→ YOUR INSTRUCTIONS:
Return every line of the listing that includes the string "available".

[RECORDS PROVIDED — start]

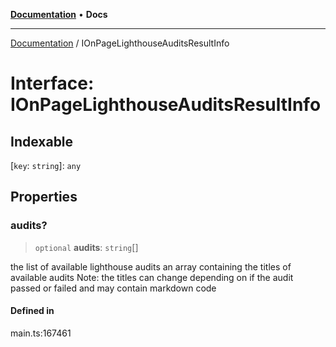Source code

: [**Documentation**](../README.md) • **Docs**

***

[Documentation](../README.md) / IOnPageLighthouseAuditsResultInfo

# Interface: IOnPageLighthouseAuditsResultInfo

## Indexable

 \[`key`: `string`\]: `any`

## Properties

### audits?

> `optional` **audits**: `string`[]

the list of available lighthouse audits
an array containing the titles of available audits
Note: the titles can change depending on if the audit passed or failed and may contain markdown code

#### Defined in

main.ts:167461
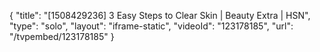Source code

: {
    "title": "[1508429236] 3 Easy Steps to Clear Skin | Beauty Extra | HSN",
    "type": "solo",
    "layout": "iframe-static",
    "videoId": "123178185",
    "url": "\/tvpembed\/123178185"
}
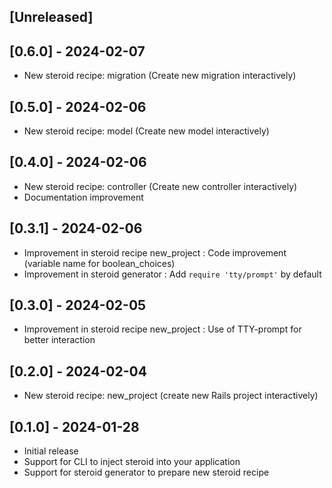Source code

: ## [Unreleased]

## [0.6.0] - 2024-02-07

- New steroid recipe: migration (Create new migration interactively)

## [0.5.0] - 2024-02-06

- New steroid recipe: model (Create new model interactively)

## [0.4.0] - 2024-02-06

- New steroid recipe: controller (Create new controller interactively)
- Documentation improvement

## [0.3.1] - 2024-02-06

- Improvement in steroid recipe new_project : Code improvement (variable name for boolean_choices)
- Improvement in steroid generator : Add `require 'tty/prompt'` by default

## [0.3.0] - 2024-02-05

- Improvement in steroid recipe new_project : Use of TTY-prompt for better interaction

## [0.2.0] - 2024-02-04

- New steroid recipe: new_project (create new Rails project interactively)

## [0.1.0] - 2024-01-28

- Initial release
- Support for CLI to inject steroid into your application
- Support for steroid generator to prepare new steroid recipe
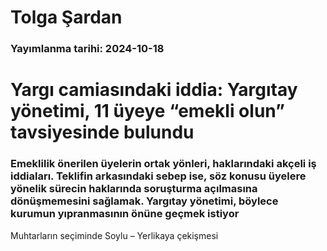 # Tolga Şardan

### Yayımlanma tarihi: 2024-10-18

# Yargı camiasındaki iddia: Yargıtay yönetimi, 11 üyeye “emekli olun” tavsiyesinde bulundu


### Emeklilik önerilen üyelerin ortak yönleri, haklarındaki akçeli iş iddiaları. Teklifin arkasındaki sebep ise, söz konusu üyelere yönelik sürecin haklarında soruşturma açılmasına dönüşmemesini sağlamak. Yargıtay yönetimi, böylece kurumun yıpranmasının önüne geçmek istiyor

Muhtarların seçiminde Soylu – Yerlikaya çekişmesi




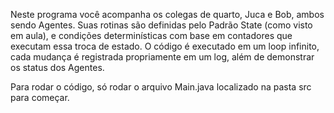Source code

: Neste programa você acompanha os colegas de quarto, Juca e Bob, ambos sendo Agentes. Suas rotinas são definidas pelo Padrão State (como visto em aula), e condições determinísticas com base em contadores que executam essa troca de estado. O código é executado em um loop infinito, cada mudança é registrada propriamente em um log, além de demonstrar os status dos Agentes.  
  
Para rodar o código, só rodar o arquivo Main.java localizado na pasta src para começar.

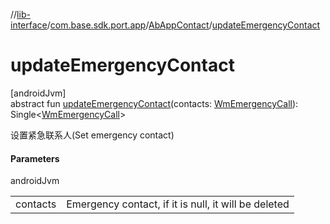 //[lib-interface](../../../index.md)/[com.base.sdk.port.app](../index.md)/[AbAppContact](index.md)/[updateEmergencyContact](update-emergency-contact.md)

# updateEmergencyContact

[androidJvm]\
abstract fun [updateEmergencyContact](update-emergency-contact.md)(contacts: [WmEmergencyCall](../../com.base.sdk.entity.settings/-wm-emergency-call/index.md)): Single&lt;[WmEmergencyCall](../../com.base.sdk.entity.settings/-wm-emergency-call/index.md)&gt;

设置紧急联系人(Set emergency contact)

#### Parameters

androidJvm

| | |
|---|---|
| contacts | Emergency contact, if it is null, it will be deleted |
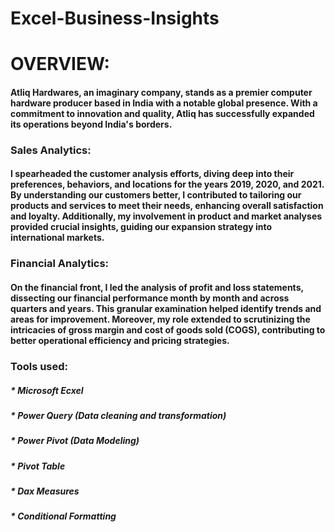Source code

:# Excel-Business-Insights
# OVERVIEW:
#### Atliq Hardwares, an imaginary company, stands as a premier computer hardware producer based in India with a notable global presence. With a commitment to innovation and quality, Atliq has successfully expanded its operations beyond India's borders.


### Sales Analytics:
#### I spearheaded the customer analysis efforts, diving deep into their preferences, behaviors, and locations for the years 2019, 2020, and 2021. By understanding our customers better, I contributed to tailoring our products and services to meet their needs, enhancing overall satisfaction and loyalty. Additionally, my involvement in product and market analyses provided crucial insights, guiding our expansion strategy into international markets.

### Financial Analytics:
#### On the financial front, I led the analysis of profit and loss statements, dissecting our financial performance month by month and across quarters and years. This granular examination helped identify trends and areas for improvement. Moreover, my role extended to scrutinizing the intricacies of gross margin and cost of goods sold (COGS), contributing to better operational efficiency and pricing strategies.

### Tools used: 

##### * Microsoft Ecxel
##### * Power Query (Data cleaning and transformation)
##### * Power Pivot (Data Modeling)
##### * Pivot Table
##### * Dax Measures
##### * Conditional Formatting
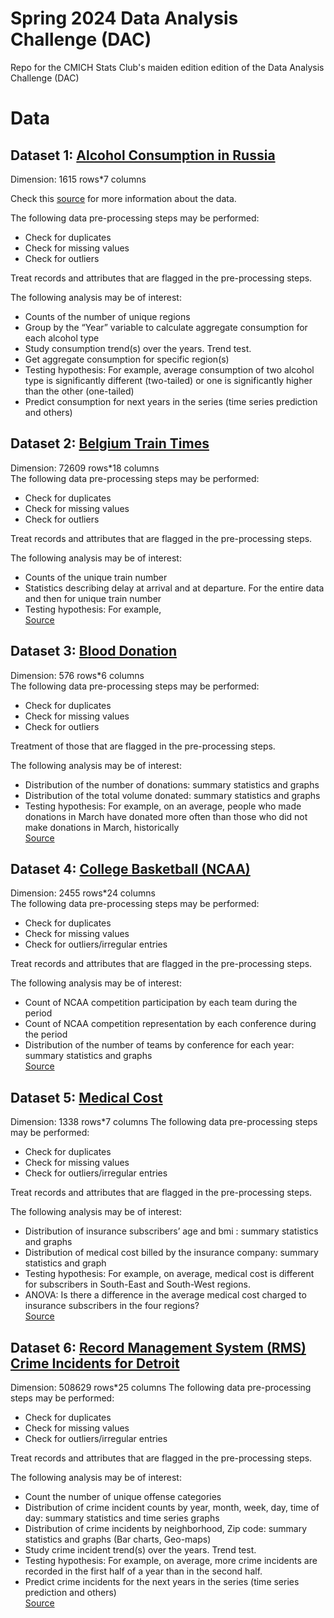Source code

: # Spring 2024 Data Analysis Challenge (DAC)
Repo for the CMICH Stats Club's maiden edition edition of the Data Analysis Challenge (DAC)

# Data
## Dataset 1: [Alcohol Consumption in Russia](https://github.com/cmich-stats-club/spring2024-dac/blob/main/datasets/alcohol-consumption-in-russia.csv)
Dimension: 1615 rows*7 columns  

Check this [source](https://github.com/datacamp/careerhub-data/tree/master/Alcohol%20Consumption%20in%20Russia)  for more information about the data.  

The following data pre-processing steps may be performed:  
  *	Check for duplicates
  *	Check for missing values
  *	Check for outliers  

Treat records and attributes that are flagged in the pre-processing steps.   

The following analysis may be of interest:  
  *	Counts of the number of unique regions
  *	Group by the “Year” variable to calculate aggregate consumption for each alcohol type
  *	Study consumption trend(s) over the years. Trend test.
  *	Get aggregate consumption for specific region(s)
  *	Testing hypothesis: For example, average consumption of two alcohol type is significantly different (two-tailed) or one is significantly higher than the other (one-tailed)
  *	Predict consumption for next years in the series (time series prediction and others)  





## Dataset 2: [Belgium Train Times](https://github.com/cmich-stats-club/spring2024-dac/blob/main/datasets/belgium-train-times.csv)  
Dimension: 72609 rows*18 columns  
The following data pre-processing steps may be performed:  
  *	Check for duplicates
  *	Check for missing values
  *	Check for outliers

Treat records and attributes that are flagged in the pre-processing steps.  

The following analysis may be of interest:  
  *	Counts of the unique train number
  *	Statistics describing delay at arrival and at departure. For the entire data and then for unique train number
  *	Testing hypothesis: For example,   
[Source](https://github.com/datacamp/careerhub-data/tree/master/Belgium%20Train%20Times)



## Dataset 3: [Blood Donation](https://github.com/cmich-stats-club/spring2024-dac/blob/main/datasets/blood.csv)
Dimension: 576 rows*6 columns  
The following data pre-processing steps may be performed:  
  *	Check for duplicates
  *	Check for missing values
  *	Check for outliers

Treatment of those that are flagged in the pre-processing steps.  

The following analysis may be of interest:
  *	Distribution of the number of donations: summary statistics and graphs
  *	Distribution of the total volume donated: summary statistics and graphs
  *	Testing hypothesis: For example, on an average, people who made donations in March have donated more often than those who did not make donations in March, historically  
[Source](https://www.kaggle.com/datasets/bonastreyair/predicting-blood-analysis/data?select=blood-train.csv)



## Dataset 4: [College Basketball (NCAA)](https://github.com/cmich-stats-club/spring2024-dac/blob/main/datasets/cbb.csv)
Dimension: 2455 rows*24 columns  
The following data pre-processing steps may be performed:
  *	Check for duplicates
  *	Check for missing values
  *	Check for outliers/irregular entries

Treat records and attributes that are flagged in the pre-processing steps.

The following analysis may be of interest:
  *	Count of NCAA competition participation by each team during the period
  *	Count of NCAA competition representation by each conference during the period
  *	Distribution of the number of teams by conference for each year: summary statistics and graphs  
[Source](https://www.kaggle.com/datasets/andrewsundberg/college-basketball-dataset) 



## Dataset 5: [Medical Cost](https://github.com/cmich-stats-club/spring2024-dac/blob/main/datasets/medical-cost.csv)
Dimension: 1338 rows*7 columns
The following data pre-processing steps may be performed:
  *	Check for duplicates
  *	Check for missing values
  *	Check for outliers/irregular entries

Treat records and attributes that are flagged in the pre-processing steps.  

The following analysis may be of interest:
  *	Distribution of insurance subscribers’ age and bmi : summary statistics and graphs
  *	Distribution of medical cost billed by the insurance company: summary statistics and graph
  *	Testing hypothesis: For example, on average, medical cost is different for subscribers in South-East and South-West regions.
  *	ANOVA: Is there a difference in the average medical cost charged to insurance subscribers in the four regions?  
[Source](https://www.kaggle.com/datasets/mirichoi0218/insurance)



## Dataset 6: [Record Management System (RMS) Crime Incidents for Detroit](https://drive.google.com/file/d/1zKBt4FNiXNVlXRM-YqwdFhhZhpgaD2q1/view?usp=sharing)
Dimension: 508629 rows*25 columns
The following data pre-processing steps may be performed:
  *	Check for duplicates
  *	Check for missing values
  *	Check for outliers/irregular entries

Treat records and attributes that are flagged in the pre-processing steps.

The following analysis may be of interest:
  *	Count the number of unique offense categories
  *	Distribution of crime incident counts by year, month, week, day, time of day: summary statistics and time series graphs
  *	Distribution of crime incidents by neighborhood, Zip code: summary statistics and graphs (Bar charts, Geo-maps)
  *	Study crime incident trend(s) over the years. Trend test.
  *	Testing hypothesis: For example, on average, more crime incidents are recorded in the first half of a year than in the second half.
  *	Predict crime incidents for the next years in the series (time series prediction and others)  
[Source](https://data.detroitmi.gov/datasets/detroitmi::rms-crime-incidents/about)


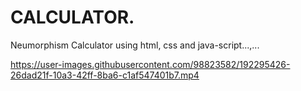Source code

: # CALCULATOR.
Neumorphism Calculator using html, css and java-script...,...

https://user-images.githubusercontent.com/98823582/192295426-26dad21f-10a3-42ff-8ba6-c1af547401b7.mp4
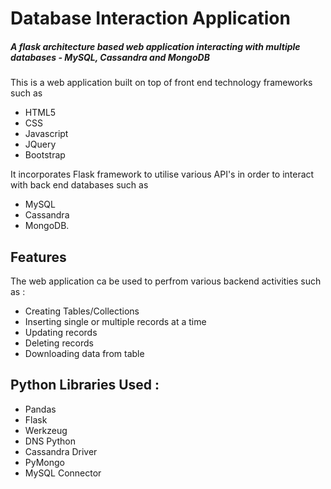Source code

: # Database Interaction Application
##### _A flask architecture based web application interacting with multiple databases - MySQL, Cassandra and MongoDB_

This is a web application built on top of front end technology frameworks such as 
- HTML5
- CSS
- Javascript
- JQuery
- Bootstrap

It incorporates Flask framework to utilise various API's in order to interact with back end databases such as
- MySQL
- Cassandra
- MongoDB.

## Features

The web application ca be used to perfrom various backend activities such as :
- Creating Tables/Collections
- Inserting single or multiple records at a time
- Updating records
- Deleting records
- Downloading data from table 

## Python Libraries Used :

- Pandas
- Flask
- Werkzeug
- DNS Python
- Cassandra Driver
- PyMongo
- MySQL Connector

[RECORDS PROVIDED — finish]

→ OUTPUT FOR THIS EXERCISE:
the list of available lighthouse audits
an array containing the titles of available audits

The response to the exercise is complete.